* Task directions *
Look through the material below and copy exactly the lines from the line with "1. Persiapkan 1 ruas lengkuas (3 cm)" to the line with "1. Selesai dan siap dihidangkan!", those two lines included.
==================================================
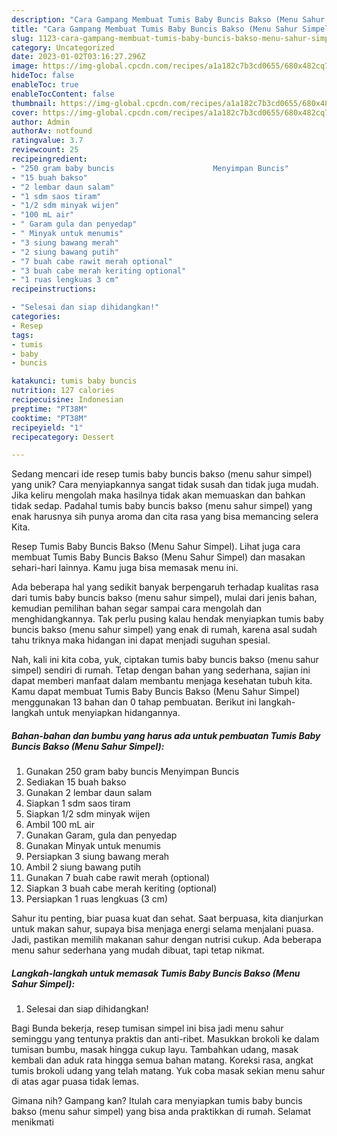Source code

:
 ```yaml
---
description: "Cara Gampang Membuat Tumis Baby Buncis Bakso (Menu Sahur Simpel) yang Lezat"
title: "Cara Gampang Membuat Tumis Baby Buncis Bakso (Menu Sahur Simpel) yang Lezat"
slug: 1123-cara-gampang-membuat-tumis-baby-buncis-bakso-menu-sahur-simpel-yang-lezat
category: Uncategorized
date: 2023-01-02T03:16:27.296Z
image: https://img-global.cpcdn.com/recipes/a1a182c7b3cd0655/680x482cq70/tumis-baby-buncis-bakso-menu-sahur-simpel-foto-resep-utama.jpg
hideToc: false
enableToc: true
enableTocContent: false
thumbnail: https://img-global.cpcdn.com/recipes/a1a182c7b3cd0655/680x482cq70/tumis-baby-buncis-bakso-menu-sahur-simpel-foto-resep-utama.jpg
cover: https://img-global.cpcdn.com/recipes/a1a182c7b3cd0655/680x482cq70/tumis-baby-buncis-bakso-menu-sahur-simpel-foto-resep-utama.jpg
author: Admin
authorAv: notfound
ratingvalue: 3.7
reviewcount: 25
recipeingredient:
- "250 gram baby buncis                      Menyimpan Buncis"
- "15 buah bakso"
- "2 lembar daun salam"
- "1 sdm saos tiram"
- "1/2 sdm minyak wijen"
- "100 mL air"
- " Garam gula dan penyedap"
- " Minyak untuk menumis"
- "3 siung bawang merah"
- "2 siung bawang putih"
- "7 buah cabe rawit merah optional"
- "3 buah cabe merah keriting optional"
- "1 ruas lengkuas 3 cm"
recipeinstructions:

- "Selesai dan siap dihidangkan!"
categories:
- Resep
tags:
- tumis
- baby
- buncis

katakunci: tumis baby buncis 
nutrition: 127 calories
recipecuisine: Indonesian
preptime: "PT38M"
cooktime: "PT38M"
recipeyield: "1"
recipecategory: Dessert

---
```





Sedang mencari ide resep tumis baby buncis bakso (menu sahur simpel) yang unik? Cara menyiapkannya sangat tidak susah dan tidak juga mudah. Jika keliru mengolah maka hasilnya tidak akan memuaskan dan bahkan tidak sedap. Padahal tumis baby buncis bakso (menu sahur simpel) yang enak harusnya sih punya aroma dan cita rasa yang bisa memancing selera Kita.





Resep Tumis Baby Buncis Bakso (Menu Sahur Simpel). Lihat juga cara membuat Tumis Baby Buncis Bakso (Menu Sahur Simpel) dan masakan sehari-hari lainnya. Kamu juga bisa memasak menu ini.

Ada beberapa hal yang sedikit banyak berpengaruh terhadap kualitas rasa dari tumis baby buncis bakso (menu sahur simpel), mulai dari jenis bahan, kemudian pemilihan bahan segar sampai cara mengolah dan menghidangkannya. Tak perlu pusing kalau hendak menyiapkan tumis baby buncis bakso (menu sahur simpel) yang enak di rumah, karena asal sudah tahu triknya maka hidangan ini dapat menjadi suguhan spesial.






Nah, kali ini kita coba, yuk, ciptakan tumis baby buncis bakso (menu sahur simpel) sendiri di rumah. Tetap dengan bahan yang sederhana, sajian ini dapat memberi manfaat dalam membantu menjaga kesehatan tubuh kita. Kamu dapat membuat Tumis Baby Buncis Bakso (Menu Sahur Simpel) menggunakan 13 bahan dan 0 tahap pembuatan. Berikut ini langkah-langkah untuk menyiapkan hidangannya.

<!--inarticleads1-->

##### Bahan-bahan dan bumbu yang harus ada untuk pembuatan Tumis Baby Buncis Bakso (Menu Sahur Simpel):

1. Gunakan 250 gram baby buncis                      Menyimpan Buncis
1. Sediakan 15 buah bakso
1. Gunakan 2 lembar daun salam
1. Siapkan 1 sdm saos tiram
1. Siapkan 1/2 sdm minyak wijen
1. Ambil 100 mL air
1. Gunakan  Garam, gula dan penyedap
1. Gunakan  Minyak untuk menumis
1. Persiapkan 3 siung bawang merah
1. Ambil 2 siung bawang putih
1. Gunakan 7 buah cabe rawit merah (optional)
1. Siapkan 3 buah cabe merah keriting (optional)
1. Persiapkan 1 ruas lengkuas (3 cm)


Sahur itu penting, biar puasa kuat dan sehat. Saat berpuasa, kita dianjurkan untuk makan sahur, supaya bisa menjaga energi selama menjalani puasa. Jadi, pastikan memilih makanan sahur dengan nutrisi cukup. Ada beberapa menu sahur sederhana yang mudah dibuat, tapi tetap nikmat. 

<!--inarticleads2-->

##### Langkah-langkah untuk memasak Tumis Baby Buncis Bakso (Menu Sahur Simpel):


1. Selesai dan siap dihidangkan!

Bagi Bunda bekerja, resep tumisan simpel ini bisa jadi menu sahur seminggu yang tentunya praktis dan anti-ribet. Masukkan brokoli ke dalam tumisan bumbu, masak hingga cukup layu. Tambahkan udang, masak kembali dan aduk rata hingga semua bahan matang. Koreksi rasa, angkat tumis brokoli udang yang telah matang. Yuk coba masak sekian menu sahur di atas agar puasa tidak lemas. 

Gimana nih? Gampang kan? Itulah cara menyiapkan tumis baby buncis bakso (menu sahur simpel) yang bisa anda praktikkan di rumah. Selamat menikmati
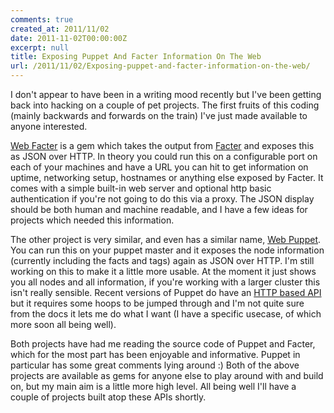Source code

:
 ```yaml
---
comments: true
created_at: 2011/11/02
date: 2011-11-02T00:00:00Z
excerpt: null
title: Exposing Puppet And Facter Information On The Web
url: /2011/11/02/Exposing-puppet-and-facter-information-on-the-web/
---
```


I don't appear to have been in a writing mood recently but I've been getting back into hacking on a couple of pet projects. The first fruits of this coding (mainly backwards and forwards on the train) I've just made available to anyone interested.

[Web Facter](https://github.com/garethr/web-puppet) is a gem which takes the output from [Facter](https://github.com/puppetlabs/facter) and exposes this as JSON over HTTP. In theory you could run this on a configurable port on each of your machines and have a URL you can hit to get information on uptime, networking setup, hostnames or anything else exposed by Facter. It comes with a simple built-in web server and optional http basic authentication if you're not going to do this via a proxy. The JSON display should be both human and machine readable, and I have a few ideas for projects which needed this information.

The other project is very similar, and even has a similar name, [Web Puppet](https://github.com/garethr/web-facter). You can run this on your puppet master and it exposes the node information (currently including the facts and tags) again as JSON over HTTP. I'm still working on this to make it a little more usable. At the moment it just shows you all nodes and all information, if you're working with a larger cluster this isn't really sensible. Recent versions of Puppet do have an [HTTP based API](http://docs.puppetlabs.com/guides/rest_api.html) but it requires some hoops to be jumped through and I'm not quite sure from the docs it lets me do what I want (I have a specific usecase, of which more soon all being well).

Both projects have had me reading the source code of Puppet and Facter, which for the most part has been enjoyable and informative. Puppet in particular has some great comments lying around :) Both of the above projects are available as gems for anyone else to play around with and build on, but my main aim is a little more high level. All being well I'll have a couple of projects built atop these APIs shortly.
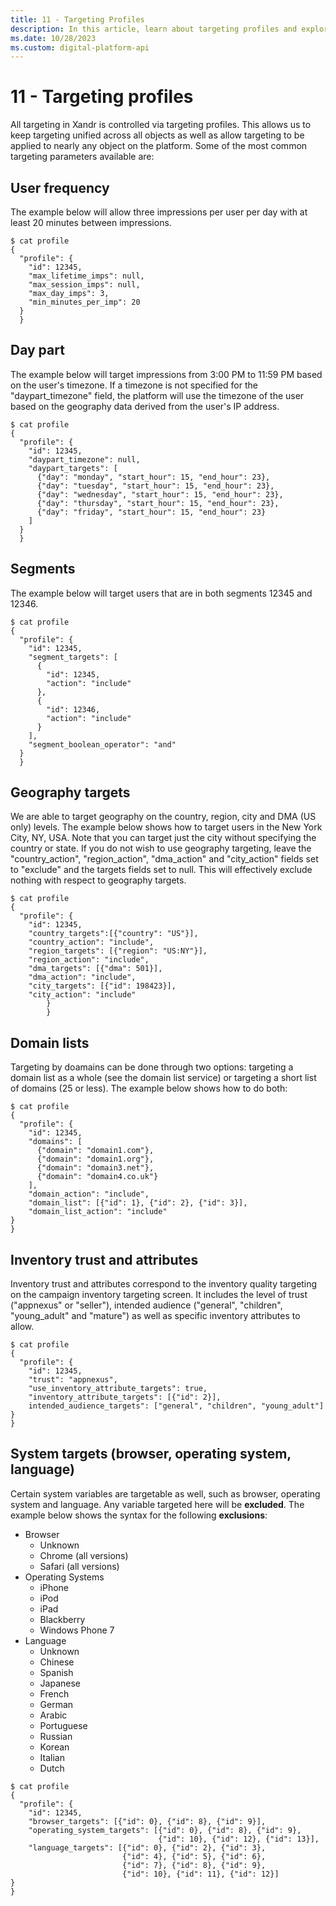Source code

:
 ```yaml
---
title: 11 - Targeting Profiles
description: In this article, learn about targeting profiles and explore detailed information about the most common targeting parameters.
ms.date: 10/28/2023
ms.custom: digital-platform-api
---
```


# 11 - Targeting profiles

All targeting in Xandr is controlled via targeting profiles. This allows us to keep targeting unified across all objects as well as allow targeting to be applied to nearly any object on the platform. Some of the most common targeting parameters available are:

## User frequency

The example below will allow three impressions per user per day with at least 20 minutes between impressions.

```
$ cat profile
{
  "profile": {
    "id": 12345,
    "max_lifetime_imps": null,
    "max_session_imps": null,
    "max_day_imps": 3,
    "min_minutes_per_imp": 20
  }
  }
```

## Day part

The example below will target impressions from 3:00 PM to 11:59 PM based on the user's timezone. If a timezone is not specified for the
"daypart_timezone" field, the platform will use the timezone of the user based on the geography data derived from the user's IP address.

```
$ cat profile
{
  "profile": {
    "id": 12345,
    "daypart_timezone": null,
    "daypart_targets": [
      {"day": "monday", "start_hour": 15, "end_hour": 23},
      {"day": "tuesday", "start_hour": 15, "end_hour": 23},
      {"day": "wednesday", "start_hour": 15, "end_hour": 23},
      {"day": "thursday", "start_hour": 15, "end_hour": 23},
      {"day": "friday", "start_hour": 15, "end_hour": 23}
    ]
  }
  }
```

## Segments

The example below will target users that are in both segments 12345 and 12346.

```
$ cat profile
{
  "profile": {
    "id": 12345,
    "segment_targets": [
      {
        "id": 12345,
        "action": "include"
      },
      {
        "id": 12346,
        "action": "include"
      }
    ],
    "segment_boolean_operator": "and"
  }
  }
```

## Geography targets

We are able to target geography on the country, region, city and DMA (US only) levels. The example below shows how to target users in the New York City, NY, USA. Note that you can target just the city without specifying the country or state. If you do not wish to use geography targeting, leave the "country_action", "region_action", "dma_action" and "city_action" fields set to "exclude" and the targets fields set to null. This will effectively exclude nothing with respect to geography targets.

```
$ cat profile
{
  "profile": {
    "id": 12345,
    "country_targets":[{"country": "US"}],
    "country_action": "include",
    "region_targets": [{"region": "US:NY"}],
    "region_action": "include",
    "dma_targets": [{"dma": 501}],
    "dma_action": "include",
    "city_targets": [{"id": 198423}],
    "city_action": "include"
        }
        }
```

## Domain lists

Targeting by doamains can be done through two options: targeting a domain list as a whole (see the domain list service) or targeting a short list of domains (25 or less). The example below shows how to do both:

```
$ cat profile
{
  "profile": {
    "id": 12345,
    "domains": [
      {"domain": "domain1.com"},
      {"domain": "domain1.org"},
      {"domain": "domain3.net"},
      {"domain": "domain4.co.uk"}
    ],
    "domain_action": "include",
    "domain_list": [{"id": 1}, {"id": 2}, {"id": 3}],
    "domain_list_action": "include"
}
}
```

## Inventory trust and attributes

Inventory trust and attributes correspond to the inventory quality targeting on the campaign inventory targeting screen. It includes the
level of trust ("appnexus" or "seller"), intended audience ("general", "children", "young_adult" and "mature") as well as specific inventory attributes to allow.

```
$ cat profile
{
  "profile": {
    "id": 12345,
    "trust": "appnexus",
    "use_inventory_attribute_targets": true,
    "inventory_attribute_targets": [{"id": 2}],
    intended_audience_targets": ["general", "children", "young_adult"]
}
}
```

## System targets (browser, operating system, language)

Certain system variables are targetable as well, such as browser, operating system and language. Any variable targeted here will be **excluded**. The example below shows the syntax for the following **exclusions**:

- Browser
  - Unknown
  - Chrome (all versions)
  - Safari (all versions)
- Operating Systems
  - iPhone
  - iPod
  - iPad
  - Blackberry
  - Windows Phone 7
- Language
  - Unknown
  - Chinese
  - Spanish
  - Japanese
  - French
  - German
  - Arabic
  - Portuguese
  - Russian
  - Korean
  - Italian
  - Dutch

```
$ cat profile
{
  "profile": {
    "id": 12345,
    "browser_targets": [{"id": 0}, {"id": 8}, {"id": 9}],
    "operating_system_targets": [{"id": 0}, {"id": 8}, {"id": 9},
                                 {"id": 10}, {"id": 12}, {"id": 13}],
    "language_targets": [{"id": 0}, {"id": 2}, {"id": 3},
                         {"id": 4}, {"id": 5}, {"id": 6},
                         {"id": 7}, {"id": 8}, {"id": 9},
                         {"id": 10}, {"id": 11}, {"id": 12}]
}
}
```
==================================================
* Exercise solution *
1. Persiapkan 1 ruas lengkuas (3 cm)


Sahur itu penting, biar puasa kuat dan sehat. Saat berpuasa, kita dianjurkan untuk makan sahur, supaya bisa menjaga energi selama menjalani puasa. Jadi, pastikan memilih makanan sahur dengan nutrisi cukup. Ada beberapa menu sahur sederhana yang mudah dibuat, tapi tetap nikmat. 

<!--inarticleads2-->

##### Langkah-langkah untuk memasak Tumis Baby Buncis Bakso (Menu Sahur Simpel):


1. Selesai dan siap dihidangkan!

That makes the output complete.